Effect of S. exigua infestation on the level of soluble carbohydrates
The statistical analysis showed no significant differences in soluble carbohydrate content in infested tomato plants compared to uninfested controls at each observed time (t-test: P = .46, 0.06, 0.33, ). However, in maize S. exigua infestation significantly increased soluble carbohydrate content compared to uninfested controls at 2 h and 2 d (t-test: P = .002, 0.04, 0.13, Figure 2II). The enhancement in soluble carbohydrate content in infested maize leaves was 44.35% and 29.36% higher than uninfested controls at 2 h and 2 d, respectively. Depending on ANOVA analysis, soluble carbohydrate content decreased significantly by increasing infestation time in maize leaves reaching its minimum value at 1 week. In tomato leaves, soluble carbohydrate content decreased significantly after 2 d compared to 2 hof S. exigua infestation, while no further decrease observed after 1 week. (ANOVA: F = 21.85, 276.53; P = .002, 0.002, ).
Figure 2. Soluble carbohydrate concentration (mg/g DW) of tomato (i) and maize (II) as affected by Spodoptera exigua larvae infestation after different periods of time. Each point is a mean of three replicates ± standard error. The different letters represent the statistical significance between different time periods of uninfested (a–c) and infested (a–c) plants at P ≤ 0.05. Asterisks show significant differences between uninfested and infested plants at each time period (*p < .05; **p < .01; ***p < .001).
Effect of S. exigua infestation on the level of soluble proteins
After 2 h of infestation soluble proteins contentsignificantly increased in tomato leaves (t-test: P = .005, 0.188, 0.164, ) by about 37.18% higher than uninfested control. While in maize, no significant differences recorded in soluble protein content due to S. exigua infestation compared to uninfested plants at all observed time periods (t-test: P = .24, 0.48, 0.45, Figure 3II). As inferred from ANOVA analysis, the soluble protein content recorded in tomato and maize plant after 2 d of S. exigua feeding recorded the lowest values compared to 2 h and 1 week (ANOVA: F = 126.08, 85.53; P = .000, 0.000, ).
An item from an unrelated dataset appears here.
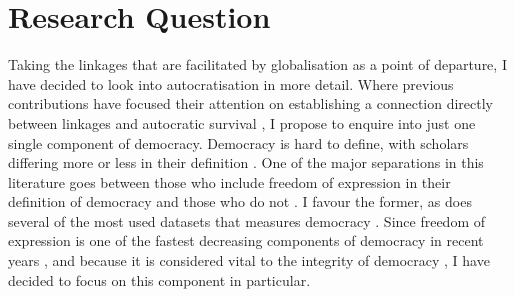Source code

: \section{Research Question}
Taking the linkages that are facilitated by globalisation as a point of departure, I have decided to look into autocratisation in more detail. Where previous contributions have focused their attention on establishing a connection directly between linkages and autocratic survival \citep{bader_china_2015, tansey_ties_2017}, I propose to enquire into just one single component of democracy. Democracy is hard to define, with scholars differing more or less in their definition \citep{dahl_polyarchy_1971, dahl_democracy_1989, przeworski_democracy_1991, schumpeter_capitalism_2010}. One of the major separations in this literature goes between those who include freedom of expression in their definition of democracy \citep{dahl_polyarchy_1971} and those who do not \citep{przeworski_democracy_1991, schumpeter_capitalism_2010}. I favour the former, as does several of the most used datasets that measures democracy \citep{economist_intelligence_unit_democracy_2024, freedom_house_freedom_2024, marshall_polity5_2020, coppedge_v-dem_2024-1}. Since freedom of expression is one of the fastest decreasing components of democracy in recent years \citep{nord_democracy_2025}, and because it is considered vital to the integrity of democracy \citep{dahl_polyarchy_1971}, I have decided to focus on this component in particular.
Figure 3. Soluble protein concentration (mg/g DW) of tomato (i) and maize (II) as affected by Spodoptera exigua larvae infestation after different periods of time. Each point is a mean of three replicates ± standard error. The different letters represent the statistical significance between different time periods of uninfested (a–c) and infested (a–c) plants at P ≤ 0.05. Asterisks show significant differences between uninfested and infested plants at each time period (*p < .05; **p < .01; ***p < .001).
Effect of S. exigua infestation on the level of free amino acids
Free amino acid content at different periods of herbivory was significantly different in tomato leaves as affected by S. exigua infestation (t-test: P = .016, 0.015, 0.031) and infestation time (ANOVA: F = 276.90, P = .000). At 2 h, 2 d and 1 week infested tomato leaves showed a significant reduction of amino acid by about 35.42%, 15.91%, and 10.21%, respectively, lower than their corresponding controls. By increasing time period amino acid content increased in tomato leaves, reaching its maximum value after 1 week of infestation (). In maize, S. exigua infestation significantly enhances amino acid content after 2 h and 2 d by about 51% and 21% higher than their corresponding unifested control (t-test: P = .0003, 0.033, 0.538). Free amino acid content in infested maize leaves significantly enhanced after 2 d and 1 week of infestation compared to 2 h (ANOVA: F = 166.40, P = .000, Figure 4II).
Figure 4. Free amino acid concentration (μg/g DW) of tomato (i) and maize (II) as affected by Spodoptera exigua larvae infestation after different periods of time. Each point is a mean of three replicates ± standard error. The different letters represent the statistical significance between different time periods of uninfested (a–c) and infested (a–c) plants at P ≤ 0.05. Asterisks show significant differences between uninfested and infested plants at each time period (*p < .05; **p < .01; ***p < .001).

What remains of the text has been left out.